Callands-Gretna Supervisor Fred Ingram said he wants to look into changing the ban on Sunday alcohol sales.
The topic is an agenda item for the Board of Supervisors’ work session to be held at noon today in Chatham.
“It’s just for discussion to see how the board feels about it,” Ingram said.
He said allowing beer-and-wine sales in the county would help small businesses and compel tourists to spend a little more money in the area.
Visitors and residents who want to purchase beer or wine, on what many consider a day of worship, must venture out of the county.
“It’s important they stop at our local businesses rather than go out of the county,” Ingram said.
Alcohol is an incendiary topic in conservative, religious Pittsylvania County.
Supervisors have put the question of repealing the ban on Sunday beer/wine sales before voters twice since 1992. It failed both times.

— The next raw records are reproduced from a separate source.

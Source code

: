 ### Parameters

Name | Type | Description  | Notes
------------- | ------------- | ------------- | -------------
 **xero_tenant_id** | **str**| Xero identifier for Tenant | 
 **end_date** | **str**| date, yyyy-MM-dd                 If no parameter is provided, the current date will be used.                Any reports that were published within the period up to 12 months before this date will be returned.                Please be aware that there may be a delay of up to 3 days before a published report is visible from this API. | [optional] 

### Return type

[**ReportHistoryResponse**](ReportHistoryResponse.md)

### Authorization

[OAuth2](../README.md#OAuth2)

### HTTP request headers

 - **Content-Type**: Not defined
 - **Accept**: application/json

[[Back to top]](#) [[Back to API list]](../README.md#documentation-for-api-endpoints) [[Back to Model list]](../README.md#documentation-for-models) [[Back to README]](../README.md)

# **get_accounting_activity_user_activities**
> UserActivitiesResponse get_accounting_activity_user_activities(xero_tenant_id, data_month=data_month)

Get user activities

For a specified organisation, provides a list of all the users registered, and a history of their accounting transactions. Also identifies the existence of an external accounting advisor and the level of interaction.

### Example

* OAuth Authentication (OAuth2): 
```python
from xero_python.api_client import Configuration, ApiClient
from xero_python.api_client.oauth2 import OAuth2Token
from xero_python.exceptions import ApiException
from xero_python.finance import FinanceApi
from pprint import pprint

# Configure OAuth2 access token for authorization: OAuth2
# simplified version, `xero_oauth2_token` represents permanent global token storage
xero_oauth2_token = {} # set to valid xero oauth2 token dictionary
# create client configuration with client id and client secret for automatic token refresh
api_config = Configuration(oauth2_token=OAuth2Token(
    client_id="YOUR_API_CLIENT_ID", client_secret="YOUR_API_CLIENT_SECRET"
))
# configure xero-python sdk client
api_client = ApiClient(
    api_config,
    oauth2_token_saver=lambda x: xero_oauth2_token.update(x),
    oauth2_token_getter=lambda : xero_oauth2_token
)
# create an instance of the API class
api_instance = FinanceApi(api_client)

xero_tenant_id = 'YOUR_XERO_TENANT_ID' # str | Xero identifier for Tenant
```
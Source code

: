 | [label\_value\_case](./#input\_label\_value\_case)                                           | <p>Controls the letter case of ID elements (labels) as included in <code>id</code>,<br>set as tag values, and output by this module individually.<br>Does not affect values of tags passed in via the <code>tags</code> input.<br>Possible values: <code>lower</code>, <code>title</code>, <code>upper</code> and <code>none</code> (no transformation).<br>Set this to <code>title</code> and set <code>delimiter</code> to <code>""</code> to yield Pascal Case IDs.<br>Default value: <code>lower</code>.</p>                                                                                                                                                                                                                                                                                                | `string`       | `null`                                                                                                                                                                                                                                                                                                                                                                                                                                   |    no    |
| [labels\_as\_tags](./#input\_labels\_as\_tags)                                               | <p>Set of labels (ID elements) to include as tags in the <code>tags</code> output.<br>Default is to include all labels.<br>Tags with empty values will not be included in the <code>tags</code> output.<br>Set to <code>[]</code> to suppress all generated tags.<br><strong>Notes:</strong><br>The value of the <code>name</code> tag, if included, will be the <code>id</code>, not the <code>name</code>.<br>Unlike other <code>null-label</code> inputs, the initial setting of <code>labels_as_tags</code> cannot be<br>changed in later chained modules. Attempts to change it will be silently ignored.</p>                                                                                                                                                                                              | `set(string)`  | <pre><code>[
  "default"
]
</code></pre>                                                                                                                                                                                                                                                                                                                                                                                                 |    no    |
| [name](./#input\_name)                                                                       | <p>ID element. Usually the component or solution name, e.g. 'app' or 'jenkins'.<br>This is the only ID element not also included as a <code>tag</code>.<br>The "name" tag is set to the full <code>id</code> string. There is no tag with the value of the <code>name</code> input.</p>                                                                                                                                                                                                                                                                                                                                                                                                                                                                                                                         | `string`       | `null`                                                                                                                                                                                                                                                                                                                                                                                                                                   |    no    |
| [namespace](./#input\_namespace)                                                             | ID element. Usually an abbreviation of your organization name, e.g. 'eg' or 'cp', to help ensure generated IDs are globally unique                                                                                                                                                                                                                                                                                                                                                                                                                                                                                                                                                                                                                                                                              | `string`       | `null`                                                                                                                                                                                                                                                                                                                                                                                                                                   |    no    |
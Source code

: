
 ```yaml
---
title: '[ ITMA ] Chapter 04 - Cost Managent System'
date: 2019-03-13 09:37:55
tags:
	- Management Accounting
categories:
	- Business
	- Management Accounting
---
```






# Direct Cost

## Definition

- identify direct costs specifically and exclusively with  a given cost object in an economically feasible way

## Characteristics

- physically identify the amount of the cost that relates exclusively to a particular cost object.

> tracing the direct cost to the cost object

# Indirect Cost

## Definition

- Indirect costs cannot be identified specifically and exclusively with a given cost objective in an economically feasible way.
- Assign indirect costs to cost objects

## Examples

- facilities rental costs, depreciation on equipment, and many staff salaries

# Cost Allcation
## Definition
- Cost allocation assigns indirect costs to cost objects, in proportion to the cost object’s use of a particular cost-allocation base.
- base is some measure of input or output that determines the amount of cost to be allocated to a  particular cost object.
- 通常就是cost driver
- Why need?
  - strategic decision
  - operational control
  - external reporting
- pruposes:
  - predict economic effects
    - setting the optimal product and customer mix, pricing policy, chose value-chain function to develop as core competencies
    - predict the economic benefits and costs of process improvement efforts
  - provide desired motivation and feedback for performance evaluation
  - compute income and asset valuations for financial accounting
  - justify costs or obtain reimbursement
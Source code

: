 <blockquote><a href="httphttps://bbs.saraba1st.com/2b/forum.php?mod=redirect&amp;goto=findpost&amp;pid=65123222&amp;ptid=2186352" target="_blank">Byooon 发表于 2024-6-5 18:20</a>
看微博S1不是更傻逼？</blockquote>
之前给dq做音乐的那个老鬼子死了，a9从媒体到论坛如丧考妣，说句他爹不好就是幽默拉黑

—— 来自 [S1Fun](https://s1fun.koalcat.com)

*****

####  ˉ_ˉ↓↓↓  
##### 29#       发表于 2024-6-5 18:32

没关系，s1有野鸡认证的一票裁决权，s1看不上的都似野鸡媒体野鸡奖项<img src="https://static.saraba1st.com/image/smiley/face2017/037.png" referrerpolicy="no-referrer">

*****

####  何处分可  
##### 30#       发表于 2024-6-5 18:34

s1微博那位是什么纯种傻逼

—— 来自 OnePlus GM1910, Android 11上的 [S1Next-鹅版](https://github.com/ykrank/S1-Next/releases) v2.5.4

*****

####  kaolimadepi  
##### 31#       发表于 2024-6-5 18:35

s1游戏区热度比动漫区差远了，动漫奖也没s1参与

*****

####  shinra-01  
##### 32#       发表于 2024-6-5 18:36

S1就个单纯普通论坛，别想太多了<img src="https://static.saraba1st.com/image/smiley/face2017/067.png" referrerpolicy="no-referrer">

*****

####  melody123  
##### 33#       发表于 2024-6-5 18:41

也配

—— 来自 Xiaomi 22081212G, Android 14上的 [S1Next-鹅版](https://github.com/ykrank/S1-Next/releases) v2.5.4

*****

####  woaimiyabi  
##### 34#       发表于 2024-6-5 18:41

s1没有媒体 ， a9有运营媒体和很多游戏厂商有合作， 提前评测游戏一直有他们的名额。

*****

State code, however, allows supervisors to bypass a referendum and reverse the ban with a simple 4-3 vote, Curtis Coleburn, chief operating officer for the Virginia Department of Alcoholic Beverage Control, said Monday.
Davis said he wouldn’t vote for a repeal even if the state permits it.
“I’d want to send it to the voters,” Davis said.
He said the sale of alcohol is a controversial moral issue in the county and that he would “feel sorry for the supervisor who didn’t put that before the voters.”
Area churches worked to defeat proposed ban reversals in the past, Davis said.
Ingram said he agrees that the decision should lie with the voters.
“The people’s choice is very important to us,” Ingram said. “We (supervisors) represent the people; we don’t represent ourselves.”
Banister Supervisor William Pritchett declined to give his opinion on the idea of reversing the Sunday sales ban, but said the prohibition doesn’t stop residents who want to imbibe.
They drive to Danville or other areas that allow Sunday sales, he said.
In addition, the ban can pose a danger of drinking and driving, Pritchett said.
Davis, who recently led a county effort to ask the state to close its only ABC store before supervisors rescinded their vote, questions the advantages of lifting the ban.
“I’m not sure if it would be a tremendous benefit to the county,” he said.